EXERCISE REQUIREMENTS - All lines below containing "domain" are to be listed.

Saved entries:
________________________
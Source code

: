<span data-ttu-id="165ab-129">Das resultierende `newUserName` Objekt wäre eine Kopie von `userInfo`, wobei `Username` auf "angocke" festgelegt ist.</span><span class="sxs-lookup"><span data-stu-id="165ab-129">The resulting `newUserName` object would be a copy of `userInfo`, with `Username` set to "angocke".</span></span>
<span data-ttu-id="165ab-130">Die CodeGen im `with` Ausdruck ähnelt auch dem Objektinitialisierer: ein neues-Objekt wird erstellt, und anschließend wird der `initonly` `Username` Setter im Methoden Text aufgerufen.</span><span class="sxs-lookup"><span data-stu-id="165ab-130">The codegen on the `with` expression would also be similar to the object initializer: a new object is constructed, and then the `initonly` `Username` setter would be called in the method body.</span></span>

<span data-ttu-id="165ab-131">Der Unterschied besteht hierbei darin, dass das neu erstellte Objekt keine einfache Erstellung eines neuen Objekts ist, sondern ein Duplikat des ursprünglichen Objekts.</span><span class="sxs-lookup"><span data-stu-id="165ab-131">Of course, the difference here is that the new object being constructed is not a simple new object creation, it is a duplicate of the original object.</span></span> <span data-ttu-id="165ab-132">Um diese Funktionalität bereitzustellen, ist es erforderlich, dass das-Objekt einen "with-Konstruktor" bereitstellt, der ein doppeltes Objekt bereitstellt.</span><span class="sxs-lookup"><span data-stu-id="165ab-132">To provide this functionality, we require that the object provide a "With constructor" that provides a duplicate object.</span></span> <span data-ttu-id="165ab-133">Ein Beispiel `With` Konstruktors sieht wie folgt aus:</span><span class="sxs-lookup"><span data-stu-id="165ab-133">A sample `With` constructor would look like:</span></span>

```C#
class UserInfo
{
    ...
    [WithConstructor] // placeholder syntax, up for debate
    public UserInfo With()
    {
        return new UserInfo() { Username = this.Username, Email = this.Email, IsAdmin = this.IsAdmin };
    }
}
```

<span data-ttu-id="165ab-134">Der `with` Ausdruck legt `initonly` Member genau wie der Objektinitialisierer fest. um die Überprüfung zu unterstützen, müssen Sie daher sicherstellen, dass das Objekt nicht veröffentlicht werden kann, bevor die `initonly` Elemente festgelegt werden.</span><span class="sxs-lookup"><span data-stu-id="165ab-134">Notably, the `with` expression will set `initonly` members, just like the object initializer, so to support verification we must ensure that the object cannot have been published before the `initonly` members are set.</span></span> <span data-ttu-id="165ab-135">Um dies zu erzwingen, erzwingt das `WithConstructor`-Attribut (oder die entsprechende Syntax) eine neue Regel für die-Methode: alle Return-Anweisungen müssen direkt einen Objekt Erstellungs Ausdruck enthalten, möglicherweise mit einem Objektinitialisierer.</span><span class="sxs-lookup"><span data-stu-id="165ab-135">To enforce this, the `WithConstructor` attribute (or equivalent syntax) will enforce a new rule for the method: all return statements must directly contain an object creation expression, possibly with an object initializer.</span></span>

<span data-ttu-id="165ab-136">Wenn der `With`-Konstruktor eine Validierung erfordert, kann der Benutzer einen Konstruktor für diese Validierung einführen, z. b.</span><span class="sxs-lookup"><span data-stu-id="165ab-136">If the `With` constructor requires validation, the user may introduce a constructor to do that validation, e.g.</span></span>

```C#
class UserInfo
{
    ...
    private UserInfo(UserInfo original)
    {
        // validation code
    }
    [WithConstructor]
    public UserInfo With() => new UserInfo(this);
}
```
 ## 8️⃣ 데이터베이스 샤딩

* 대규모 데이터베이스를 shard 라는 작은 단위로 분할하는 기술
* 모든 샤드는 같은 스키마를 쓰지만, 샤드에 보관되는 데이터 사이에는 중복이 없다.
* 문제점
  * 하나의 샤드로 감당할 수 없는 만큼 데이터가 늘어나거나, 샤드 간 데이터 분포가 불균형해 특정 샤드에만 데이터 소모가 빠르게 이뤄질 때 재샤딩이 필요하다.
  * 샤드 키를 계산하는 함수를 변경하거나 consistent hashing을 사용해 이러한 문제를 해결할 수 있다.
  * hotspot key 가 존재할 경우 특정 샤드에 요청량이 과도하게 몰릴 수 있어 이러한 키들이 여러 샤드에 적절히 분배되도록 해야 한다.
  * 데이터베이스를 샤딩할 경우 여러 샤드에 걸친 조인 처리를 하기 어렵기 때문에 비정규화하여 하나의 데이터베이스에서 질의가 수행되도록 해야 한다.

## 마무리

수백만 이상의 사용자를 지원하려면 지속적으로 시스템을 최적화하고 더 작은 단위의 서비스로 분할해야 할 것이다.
________________________
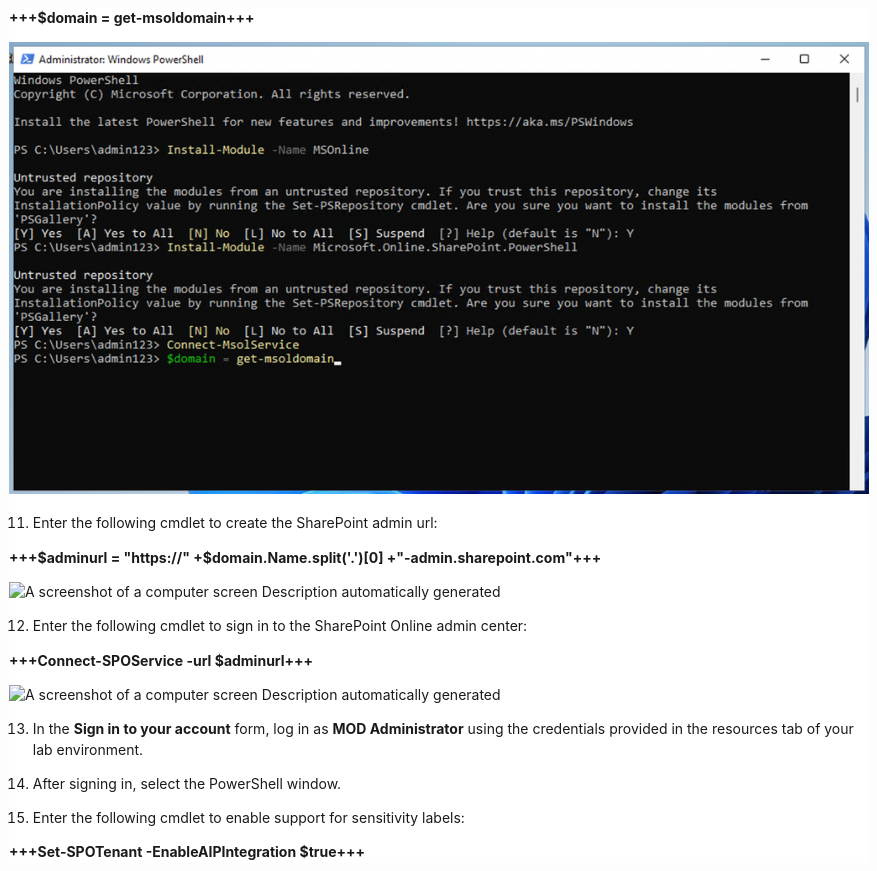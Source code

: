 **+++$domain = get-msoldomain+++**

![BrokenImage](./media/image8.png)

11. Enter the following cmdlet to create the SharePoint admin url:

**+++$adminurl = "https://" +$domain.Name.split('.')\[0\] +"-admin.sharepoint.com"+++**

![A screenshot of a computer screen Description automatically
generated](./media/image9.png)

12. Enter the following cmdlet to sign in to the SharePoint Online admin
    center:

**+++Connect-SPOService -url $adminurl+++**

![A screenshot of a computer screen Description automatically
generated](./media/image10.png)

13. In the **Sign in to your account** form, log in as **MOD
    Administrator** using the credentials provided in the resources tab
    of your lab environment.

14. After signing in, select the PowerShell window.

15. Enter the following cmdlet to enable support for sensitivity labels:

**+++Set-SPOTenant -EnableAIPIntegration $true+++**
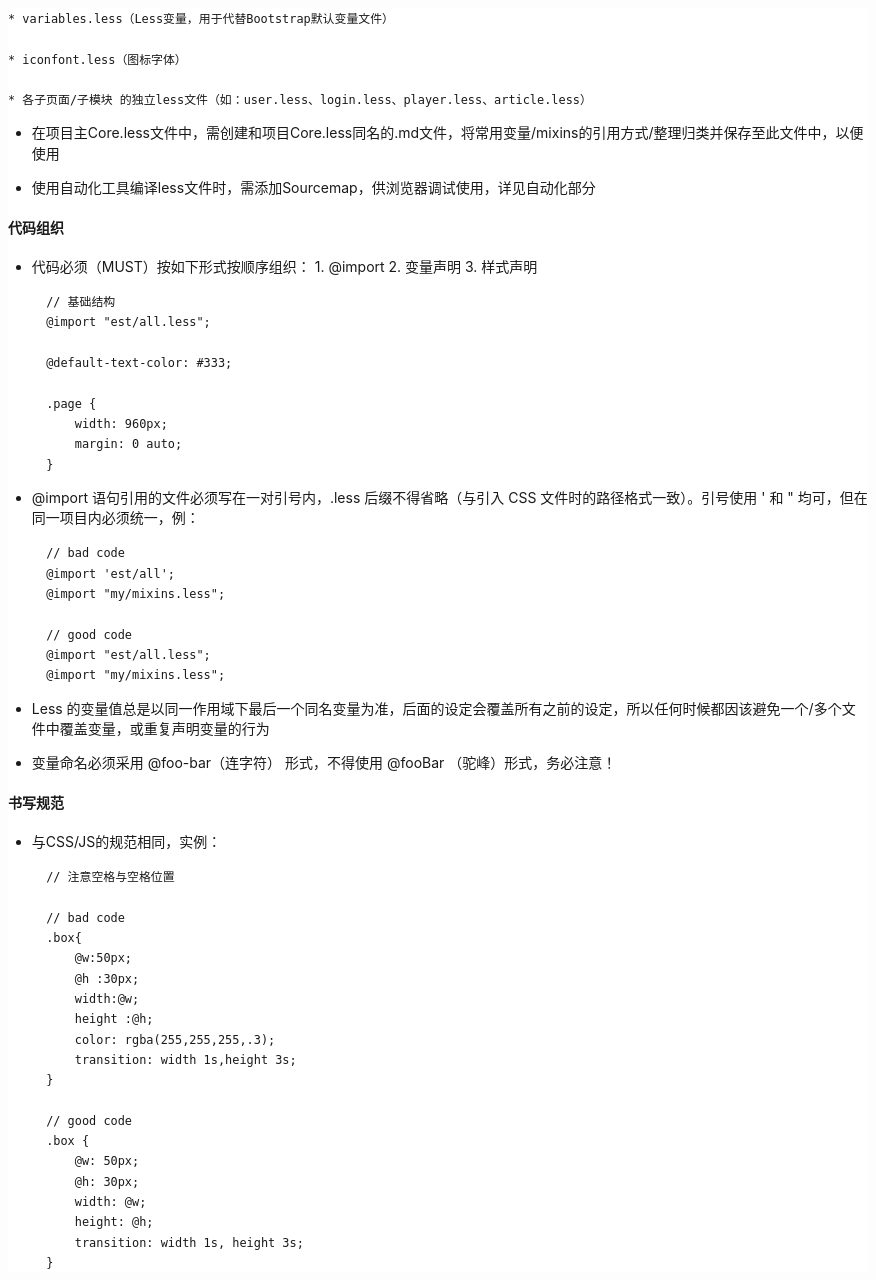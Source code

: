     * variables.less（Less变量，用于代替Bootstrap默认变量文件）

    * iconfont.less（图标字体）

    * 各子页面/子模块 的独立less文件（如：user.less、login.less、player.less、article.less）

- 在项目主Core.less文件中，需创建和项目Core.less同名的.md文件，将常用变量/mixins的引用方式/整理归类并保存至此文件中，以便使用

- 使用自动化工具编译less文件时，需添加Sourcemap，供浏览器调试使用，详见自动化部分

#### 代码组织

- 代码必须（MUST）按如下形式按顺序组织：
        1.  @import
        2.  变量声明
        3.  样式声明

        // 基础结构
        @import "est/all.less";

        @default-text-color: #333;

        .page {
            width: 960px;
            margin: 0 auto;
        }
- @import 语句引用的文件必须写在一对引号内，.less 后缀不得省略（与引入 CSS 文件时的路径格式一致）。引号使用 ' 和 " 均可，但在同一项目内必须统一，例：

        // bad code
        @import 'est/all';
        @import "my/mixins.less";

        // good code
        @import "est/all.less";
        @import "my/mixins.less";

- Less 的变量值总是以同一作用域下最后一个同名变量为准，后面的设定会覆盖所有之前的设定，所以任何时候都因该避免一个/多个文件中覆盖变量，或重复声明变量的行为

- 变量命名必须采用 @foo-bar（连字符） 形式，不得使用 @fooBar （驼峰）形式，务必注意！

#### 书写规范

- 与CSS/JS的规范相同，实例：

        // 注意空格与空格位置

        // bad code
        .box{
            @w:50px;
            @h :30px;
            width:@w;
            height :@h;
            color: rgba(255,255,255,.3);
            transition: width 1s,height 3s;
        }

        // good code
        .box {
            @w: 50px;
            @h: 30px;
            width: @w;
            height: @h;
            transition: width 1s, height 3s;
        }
________________________
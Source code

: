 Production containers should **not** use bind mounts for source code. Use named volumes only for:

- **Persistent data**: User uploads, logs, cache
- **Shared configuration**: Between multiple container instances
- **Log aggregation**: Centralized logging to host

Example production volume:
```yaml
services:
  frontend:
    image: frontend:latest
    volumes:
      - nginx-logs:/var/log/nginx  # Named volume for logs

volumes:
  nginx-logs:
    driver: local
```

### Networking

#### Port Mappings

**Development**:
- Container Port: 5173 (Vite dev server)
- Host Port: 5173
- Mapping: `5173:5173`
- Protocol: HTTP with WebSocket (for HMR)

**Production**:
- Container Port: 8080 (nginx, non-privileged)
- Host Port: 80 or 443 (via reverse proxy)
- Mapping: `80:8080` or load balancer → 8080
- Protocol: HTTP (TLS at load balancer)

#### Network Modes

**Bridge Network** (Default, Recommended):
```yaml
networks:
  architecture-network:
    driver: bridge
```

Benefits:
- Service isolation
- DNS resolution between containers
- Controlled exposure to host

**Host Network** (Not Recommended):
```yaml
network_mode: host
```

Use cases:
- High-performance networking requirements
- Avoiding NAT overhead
________________________
ANSWER SPACE -
: **+++$domain = get-msoldomain+++**
**+++$adminurl = "https://" +$domain.Name.split('.')\[0\] +"-admin.sharepoint.com"+++**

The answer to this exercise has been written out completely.